• [WORK INSTRUCTIONS] Looking at the entries, how many lines hold the word "smiltis"? State the number by itself.

===== THE DATA =====

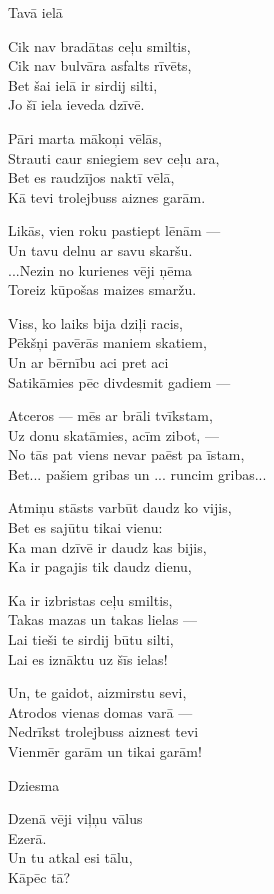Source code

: \documentclass[14pt]{extarticle}
\begin{document}
{{\newpage

{\large \sc Tavā ielā}

Cik nav bradātas ceļu smiltis,\\
Cik nav bulvāra asfalts rīvēts,\\
Bet šai ielā ir sirdij silti,\\
Jo šī iela ieveda dzīvē. 

Pāri marta mākoņi vēlās,\\
Strauti caur sniegiem sev ceļu ara,\\
Bet es raudzījos naktī vēlā,\\
Kā tevi trolejbuss aiznes garām. 

Likās, vien roku pastiept lēnām ---\\
Un tavu delnu ar savu skaršu.\\
...Nezin no kurienes vēji ņēma\\
Toreiz kūpošas maizes smaržu.

Viss, ko laiks bija dziļi racis,\\
Pēkšņi pavērās maniem skatiem,\\
Un ar bērnību aci pret aci\\
Satikāmies pēc divdesmit gadiem ---

Atceros --- mēs ar brāli tvīkstam,\\
Uz donu skatāmies, acīm zibot, ---\\
No tās pat viens nevar paēst pa īstam,\\
Bet... pašiem gribas un ... runcim gribas...

Atmiņu stāsts varbūt daudz ko vijis,\\
Bet es sajūtu tikai vienu:\\
Ka man dzīvē ir daudz kas bijis,\\
Ka ir pagajis tik daudz dienu,

Ka ir izbristas ceļu smiltis,\\
Takas mazas un takas lielas ---\\
Lai tieši te sirdij būtu silti,\\
Lai es iznāktu uz šīs ielas!

Un, te gaidot, aizmirstu sevi,\\
Atrodos vienas domas varā ---\\
Nedrīkst trolejbuss aiznest tevi\\
Vienmēr garām un tikai garām!


\newpage

{\large \sc Dziesma}

Dzenā vēji viļņu vālus\\
\mbox{}\hspace{10pt} Ezerā.\\
Un tu atkal esi tālu,\\
\mbox{}\hspace{10pt} Kāpēc tā?

}}
\end{document}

=====

• [REPLY] 2